Some worry that slop will displace human creators. To which I say: displaced to where? To doing something they enjoy? To going outside? Besides, weren’t they supposedly doing it for the love of the craft? Well, now they can love it for free. We’ve spent centuries forcing talented people to churn out content for algorithms they despise. AI slop liberates them. Now the machines can write the soulless marketing copy and the writers can — well, I’m sure they’ll figure something out.
More is a different word
There is also the matter of volume, and here slop is unassailable. The human race produces roughly 500,000 books per year. Pitiful. A well-configured language model can generate that before lunch. Yes, most of it will be indistinguishable from the output of a particularly verbose microwave, but we are no longer optimizing for quality. We are optimizing for content, which is a different word that means something worse but sounds almost the same.
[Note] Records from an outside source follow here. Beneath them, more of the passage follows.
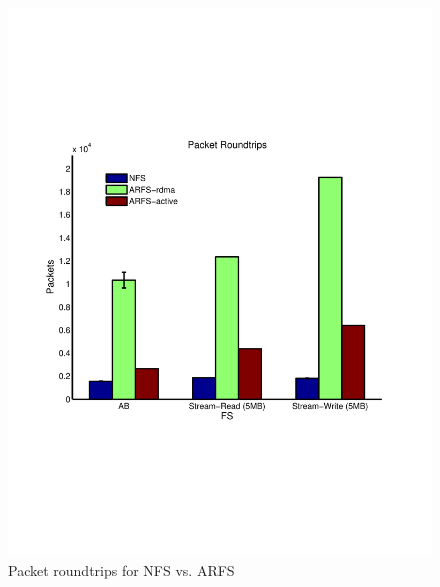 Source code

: \documentclass[10pt]{article}
\begin{document}
\begin{figure}
  \centering
\includegraphics[scale=0.5, trim = 0 200 0 200]{../../results/matlab/rt.pdf}
  \caption{Packet roundtrips for NFS vs. ARFS}\label{rt}
\end{figure}
\end{document}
The purists will tell you that art requires suffering, that great writing demands revision, that a painting needs a painter. But these people are clinging to a collapsing cathedral of elitism. Why should beauty be the province of the talented few when it can be the lukewarm output of everyone? Democratization means sometimes the demos gets exactly what it deserves.
So let them eat slop. Let the feeds overflow. Let every inbox bloom with AI-generated newsletters no one subscribed to. Let the oceans of mediocrity rise until we are all treading water in a warm, beige sea of “content that may contain inaccuracies.”
We didn’t ask for a renaissance. We asked for more. And more is exactly what we got.